YOUR INSTRUCTIONS: Once you reach the line containing "If you found" in the data below, restate each line word for word up to and including the one containing "### Usage ###".

START EXTRACTED INFORMATION

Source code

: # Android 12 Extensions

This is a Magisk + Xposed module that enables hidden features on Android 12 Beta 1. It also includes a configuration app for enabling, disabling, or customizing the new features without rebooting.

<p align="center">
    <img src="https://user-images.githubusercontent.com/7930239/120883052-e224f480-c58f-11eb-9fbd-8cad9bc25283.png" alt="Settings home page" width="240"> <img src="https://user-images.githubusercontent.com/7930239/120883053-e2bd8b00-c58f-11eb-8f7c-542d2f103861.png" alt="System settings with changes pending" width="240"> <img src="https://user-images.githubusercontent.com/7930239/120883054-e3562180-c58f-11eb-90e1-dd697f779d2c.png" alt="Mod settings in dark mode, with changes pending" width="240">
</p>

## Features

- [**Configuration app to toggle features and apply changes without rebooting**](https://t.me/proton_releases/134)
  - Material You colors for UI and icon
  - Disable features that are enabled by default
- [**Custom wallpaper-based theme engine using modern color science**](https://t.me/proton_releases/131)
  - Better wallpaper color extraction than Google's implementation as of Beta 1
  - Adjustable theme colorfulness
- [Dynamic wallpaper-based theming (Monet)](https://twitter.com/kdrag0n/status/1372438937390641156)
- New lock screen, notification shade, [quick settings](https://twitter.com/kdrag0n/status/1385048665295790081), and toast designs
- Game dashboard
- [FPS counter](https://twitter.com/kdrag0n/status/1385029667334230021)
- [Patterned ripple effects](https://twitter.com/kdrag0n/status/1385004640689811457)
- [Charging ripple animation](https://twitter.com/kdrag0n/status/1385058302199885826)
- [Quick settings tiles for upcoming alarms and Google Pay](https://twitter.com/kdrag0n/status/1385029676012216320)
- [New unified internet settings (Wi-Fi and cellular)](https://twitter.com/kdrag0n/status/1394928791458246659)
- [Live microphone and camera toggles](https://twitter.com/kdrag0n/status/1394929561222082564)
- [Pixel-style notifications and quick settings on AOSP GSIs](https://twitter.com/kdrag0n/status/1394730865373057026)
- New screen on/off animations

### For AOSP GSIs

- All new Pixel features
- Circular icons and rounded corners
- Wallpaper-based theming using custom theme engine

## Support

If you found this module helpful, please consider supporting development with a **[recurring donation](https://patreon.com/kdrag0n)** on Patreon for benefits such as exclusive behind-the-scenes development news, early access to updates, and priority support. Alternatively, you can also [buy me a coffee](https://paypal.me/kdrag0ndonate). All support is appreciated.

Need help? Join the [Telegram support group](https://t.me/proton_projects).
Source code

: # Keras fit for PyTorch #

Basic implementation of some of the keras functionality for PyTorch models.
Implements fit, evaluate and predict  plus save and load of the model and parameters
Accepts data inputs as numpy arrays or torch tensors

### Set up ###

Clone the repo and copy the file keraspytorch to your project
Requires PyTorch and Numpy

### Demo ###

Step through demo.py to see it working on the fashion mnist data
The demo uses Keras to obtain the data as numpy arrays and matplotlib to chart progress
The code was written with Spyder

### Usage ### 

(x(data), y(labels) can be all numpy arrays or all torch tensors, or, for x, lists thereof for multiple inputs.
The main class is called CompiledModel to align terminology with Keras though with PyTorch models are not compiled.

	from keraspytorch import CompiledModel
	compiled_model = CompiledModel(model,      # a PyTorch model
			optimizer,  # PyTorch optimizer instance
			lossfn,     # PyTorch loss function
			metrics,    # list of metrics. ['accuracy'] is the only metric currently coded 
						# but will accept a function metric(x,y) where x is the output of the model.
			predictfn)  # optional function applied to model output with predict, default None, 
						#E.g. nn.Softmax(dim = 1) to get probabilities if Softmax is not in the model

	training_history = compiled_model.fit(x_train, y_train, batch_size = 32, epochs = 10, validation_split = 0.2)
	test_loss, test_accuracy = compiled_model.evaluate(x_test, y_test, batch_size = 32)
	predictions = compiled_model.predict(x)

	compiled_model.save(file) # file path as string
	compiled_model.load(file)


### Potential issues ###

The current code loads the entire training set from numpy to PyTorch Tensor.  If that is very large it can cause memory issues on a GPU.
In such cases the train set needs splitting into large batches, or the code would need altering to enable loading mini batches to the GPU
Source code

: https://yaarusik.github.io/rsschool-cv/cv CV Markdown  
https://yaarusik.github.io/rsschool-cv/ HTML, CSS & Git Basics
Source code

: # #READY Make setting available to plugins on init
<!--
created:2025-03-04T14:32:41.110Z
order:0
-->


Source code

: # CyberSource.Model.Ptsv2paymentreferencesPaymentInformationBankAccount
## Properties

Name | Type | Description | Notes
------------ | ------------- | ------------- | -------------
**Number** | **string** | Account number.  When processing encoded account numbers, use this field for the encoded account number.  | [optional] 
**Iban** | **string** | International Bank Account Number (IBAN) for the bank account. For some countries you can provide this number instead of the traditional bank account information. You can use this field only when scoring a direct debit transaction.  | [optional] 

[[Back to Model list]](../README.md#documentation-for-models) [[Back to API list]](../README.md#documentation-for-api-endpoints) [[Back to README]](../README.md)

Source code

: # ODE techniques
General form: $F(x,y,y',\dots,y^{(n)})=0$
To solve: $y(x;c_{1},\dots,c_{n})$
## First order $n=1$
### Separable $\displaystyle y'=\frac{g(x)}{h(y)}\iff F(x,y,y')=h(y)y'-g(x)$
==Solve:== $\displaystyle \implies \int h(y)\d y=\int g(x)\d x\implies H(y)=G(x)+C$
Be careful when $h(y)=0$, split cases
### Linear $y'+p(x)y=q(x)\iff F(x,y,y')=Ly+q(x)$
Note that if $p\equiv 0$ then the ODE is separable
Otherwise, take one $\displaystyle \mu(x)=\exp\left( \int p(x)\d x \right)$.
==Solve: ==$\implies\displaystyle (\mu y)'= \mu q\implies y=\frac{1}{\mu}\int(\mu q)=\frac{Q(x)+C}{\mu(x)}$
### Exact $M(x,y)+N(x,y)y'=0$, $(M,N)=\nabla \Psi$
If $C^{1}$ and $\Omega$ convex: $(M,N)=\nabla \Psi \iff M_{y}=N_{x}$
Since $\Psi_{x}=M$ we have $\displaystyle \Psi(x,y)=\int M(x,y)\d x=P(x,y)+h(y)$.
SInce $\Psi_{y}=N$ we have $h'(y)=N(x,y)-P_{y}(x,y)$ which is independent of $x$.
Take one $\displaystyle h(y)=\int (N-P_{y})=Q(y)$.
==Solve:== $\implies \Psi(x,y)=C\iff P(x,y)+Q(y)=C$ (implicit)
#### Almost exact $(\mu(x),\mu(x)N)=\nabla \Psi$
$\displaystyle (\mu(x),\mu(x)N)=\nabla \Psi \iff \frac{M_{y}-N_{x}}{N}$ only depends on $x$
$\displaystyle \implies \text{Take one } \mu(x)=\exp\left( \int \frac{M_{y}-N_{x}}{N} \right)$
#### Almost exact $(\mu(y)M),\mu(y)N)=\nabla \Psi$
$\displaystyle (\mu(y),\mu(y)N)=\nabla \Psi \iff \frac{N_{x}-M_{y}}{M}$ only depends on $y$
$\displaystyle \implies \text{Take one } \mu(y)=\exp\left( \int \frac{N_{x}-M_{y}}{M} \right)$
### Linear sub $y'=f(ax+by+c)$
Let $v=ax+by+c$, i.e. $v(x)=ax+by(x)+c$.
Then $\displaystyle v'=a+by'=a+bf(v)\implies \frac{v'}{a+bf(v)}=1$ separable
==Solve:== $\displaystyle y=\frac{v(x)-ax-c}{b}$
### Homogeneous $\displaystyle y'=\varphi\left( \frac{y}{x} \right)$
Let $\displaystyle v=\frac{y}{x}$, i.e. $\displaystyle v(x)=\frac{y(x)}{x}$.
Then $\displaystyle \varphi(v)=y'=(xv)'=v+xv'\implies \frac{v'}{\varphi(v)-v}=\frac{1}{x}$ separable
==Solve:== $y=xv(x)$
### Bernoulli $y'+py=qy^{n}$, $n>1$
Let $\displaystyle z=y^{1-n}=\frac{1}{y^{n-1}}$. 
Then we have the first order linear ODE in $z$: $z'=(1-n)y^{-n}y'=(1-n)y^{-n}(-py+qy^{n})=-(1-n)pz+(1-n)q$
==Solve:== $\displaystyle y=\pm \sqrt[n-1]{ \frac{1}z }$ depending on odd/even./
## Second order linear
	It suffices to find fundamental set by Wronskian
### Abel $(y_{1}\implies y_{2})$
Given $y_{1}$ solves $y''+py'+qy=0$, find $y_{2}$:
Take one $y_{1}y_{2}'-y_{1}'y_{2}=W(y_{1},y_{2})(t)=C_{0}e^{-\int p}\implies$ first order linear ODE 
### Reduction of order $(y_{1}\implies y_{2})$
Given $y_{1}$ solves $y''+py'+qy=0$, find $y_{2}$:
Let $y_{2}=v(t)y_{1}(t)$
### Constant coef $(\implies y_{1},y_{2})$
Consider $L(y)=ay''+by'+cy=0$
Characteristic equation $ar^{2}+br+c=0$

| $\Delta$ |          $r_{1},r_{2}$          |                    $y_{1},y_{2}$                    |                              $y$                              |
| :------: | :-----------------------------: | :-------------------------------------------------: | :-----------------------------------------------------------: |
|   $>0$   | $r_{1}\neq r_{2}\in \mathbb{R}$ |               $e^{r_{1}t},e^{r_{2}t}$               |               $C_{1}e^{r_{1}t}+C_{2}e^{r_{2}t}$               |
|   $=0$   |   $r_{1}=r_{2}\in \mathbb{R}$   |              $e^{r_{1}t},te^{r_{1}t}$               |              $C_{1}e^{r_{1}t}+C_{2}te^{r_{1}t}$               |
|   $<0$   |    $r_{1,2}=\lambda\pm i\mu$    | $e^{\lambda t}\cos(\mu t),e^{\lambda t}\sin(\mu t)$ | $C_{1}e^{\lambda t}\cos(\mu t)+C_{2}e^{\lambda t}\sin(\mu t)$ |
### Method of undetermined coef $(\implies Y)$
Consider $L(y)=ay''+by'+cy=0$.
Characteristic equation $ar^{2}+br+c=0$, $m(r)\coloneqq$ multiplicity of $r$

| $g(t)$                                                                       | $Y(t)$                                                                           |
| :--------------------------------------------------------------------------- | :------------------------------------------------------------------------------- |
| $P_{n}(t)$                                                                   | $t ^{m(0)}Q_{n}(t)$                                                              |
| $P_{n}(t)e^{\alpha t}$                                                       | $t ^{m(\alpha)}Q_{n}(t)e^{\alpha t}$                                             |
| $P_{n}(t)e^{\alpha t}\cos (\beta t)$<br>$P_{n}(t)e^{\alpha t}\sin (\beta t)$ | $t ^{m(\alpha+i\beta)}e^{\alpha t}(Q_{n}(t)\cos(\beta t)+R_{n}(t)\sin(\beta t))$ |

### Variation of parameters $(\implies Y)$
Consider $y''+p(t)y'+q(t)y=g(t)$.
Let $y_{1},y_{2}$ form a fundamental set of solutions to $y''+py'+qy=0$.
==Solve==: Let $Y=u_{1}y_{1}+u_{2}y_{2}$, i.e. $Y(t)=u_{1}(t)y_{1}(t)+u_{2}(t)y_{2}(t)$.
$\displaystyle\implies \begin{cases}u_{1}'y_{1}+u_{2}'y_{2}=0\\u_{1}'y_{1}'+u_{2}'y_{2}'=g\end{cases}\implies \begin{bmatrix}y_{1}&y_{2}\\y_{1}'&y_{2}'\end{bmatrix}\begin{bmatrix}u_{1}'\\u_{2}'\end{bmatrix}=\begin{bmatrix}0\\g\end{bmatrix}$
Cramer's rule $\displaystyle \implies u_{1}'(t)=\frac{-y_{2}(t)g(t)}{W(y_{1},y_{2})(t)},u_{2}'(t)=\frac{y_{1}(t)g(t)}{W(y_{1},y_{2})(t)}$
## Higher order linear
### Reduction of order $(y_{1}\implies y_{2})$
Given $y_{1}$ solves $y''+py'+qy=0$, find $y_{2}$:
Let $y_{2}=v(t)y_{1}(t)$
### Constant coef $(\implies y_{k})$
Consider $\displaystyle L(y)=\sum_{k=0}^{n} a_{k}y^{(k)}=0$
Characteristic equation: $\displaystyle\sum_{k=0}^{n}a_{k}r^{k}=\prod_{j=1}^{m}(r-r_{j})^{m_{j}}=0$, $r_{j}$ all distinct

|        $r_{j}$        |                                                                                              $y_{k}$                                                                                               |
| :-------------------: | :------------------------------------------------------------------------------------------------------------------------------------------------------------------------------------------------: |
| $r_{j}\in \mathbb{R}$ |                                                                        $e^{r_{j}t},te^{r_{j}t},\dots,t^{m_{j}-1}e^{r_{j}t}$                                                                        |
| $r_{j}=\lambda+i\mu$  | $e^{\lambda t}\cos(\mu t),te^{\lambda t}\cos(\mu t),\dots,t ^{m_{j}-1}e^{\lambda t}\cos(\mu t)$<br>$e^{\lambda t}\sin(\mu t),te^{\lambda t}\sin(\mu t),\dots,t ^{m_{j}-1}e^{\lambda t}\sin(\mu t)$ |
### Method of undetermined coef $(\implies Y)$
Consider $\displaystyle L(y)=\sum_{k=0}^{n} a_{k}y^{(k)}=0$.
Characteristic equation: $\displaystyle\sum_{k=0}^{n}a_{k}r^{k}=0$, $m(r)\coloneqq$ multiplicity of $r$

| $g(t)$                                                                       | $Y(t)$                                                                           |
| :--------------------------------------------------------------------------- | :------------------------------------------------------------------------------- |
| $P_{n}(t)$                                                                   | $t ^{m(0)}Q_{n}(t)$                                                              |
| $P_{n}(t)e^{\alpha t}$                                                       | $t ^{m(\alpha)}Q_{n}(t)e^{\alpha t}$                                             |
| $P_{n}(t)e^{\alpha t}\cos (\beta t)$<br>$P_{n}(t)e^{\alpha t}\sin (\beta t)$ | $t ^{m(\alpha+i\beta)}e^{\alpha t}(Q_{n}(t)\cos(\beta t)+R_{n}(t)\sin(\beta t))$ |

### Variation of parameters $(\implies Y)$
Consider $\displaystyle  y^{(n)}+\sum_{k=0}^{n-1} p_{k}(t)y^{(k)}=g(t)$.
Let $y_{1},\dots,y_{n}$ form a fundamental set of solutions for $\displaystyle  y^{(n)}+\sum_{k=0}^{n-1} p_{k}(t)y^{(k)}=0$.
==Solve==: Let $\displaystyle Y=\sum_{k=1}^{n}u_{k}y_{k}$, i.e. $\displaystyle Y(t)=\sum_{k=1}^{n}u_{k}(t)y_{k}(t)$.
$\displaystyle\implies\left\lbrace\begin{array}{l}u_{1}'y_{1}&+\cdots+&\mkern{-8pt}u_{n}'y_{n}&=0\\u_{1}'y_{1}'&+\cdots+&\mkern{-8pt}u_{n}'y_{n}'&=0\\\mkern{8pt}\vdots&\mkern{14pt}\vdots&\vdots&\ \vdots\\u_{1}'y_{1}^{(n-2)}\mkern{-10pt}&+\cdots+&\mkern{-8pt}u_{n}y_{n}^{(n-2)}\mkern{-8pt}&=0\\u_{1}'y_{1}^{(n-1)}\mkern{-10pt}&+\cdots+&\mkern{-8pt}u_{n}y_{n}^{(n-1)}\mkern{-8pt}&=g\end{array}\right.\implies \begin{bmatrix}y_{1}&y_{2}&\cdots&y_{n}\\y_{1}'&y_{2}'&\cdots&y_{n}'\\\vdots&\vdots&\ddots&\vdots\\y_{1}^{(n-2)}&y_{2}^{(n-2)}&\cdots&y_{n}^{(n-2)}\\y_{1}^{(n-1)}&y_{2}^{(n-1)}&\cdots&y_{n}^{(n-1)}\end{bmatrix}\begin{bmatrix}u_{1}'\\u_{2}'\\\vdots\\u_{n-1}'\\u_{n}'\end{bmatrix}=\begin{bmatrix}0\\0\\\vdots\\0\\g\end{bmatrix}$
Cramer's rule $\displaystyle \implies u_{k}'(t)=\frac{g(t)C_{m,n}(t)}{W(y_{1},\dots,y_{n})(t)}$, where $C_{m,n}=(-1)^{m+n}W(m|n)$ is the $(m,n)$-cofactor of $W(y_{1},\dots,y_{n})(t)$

END EXTRACTED INFORMATION

EXERCISE RESPONSE:
If you found this module helpful, please consider supporting development with a **[recurring donation](https://patreon.com/kdrag0n)** on Patreon for benefits such as exclusive behind-the-scenes development news, early access to updates, and priority support. Alternatively, you can also [buy me a coffee](https://paypal.me/kdrag0ndonate). All support is appreciated.

Need help? Join the [Telegram support group](https://t.me/proton_projects).
Source code

: # Keras fit for PyTorch #

Basic implementation of some of the keras functionality for PyTorch models.
Implements fit, evaluate and predict  plus save and load of the model and parameters
Accepts data inputs as numpy arrays or torch tensors

### Set up ###

Clone the repo and copy the file keraspytorch to your project
Requires PyTorch and Numpy

### Demo ###

Step through demo.py to see it working on the fashion mnist data
The demo uses Keras to obtain the data as numpy arrays and matplotlib to chart progress
The code was written with Spyder

### Usage ### 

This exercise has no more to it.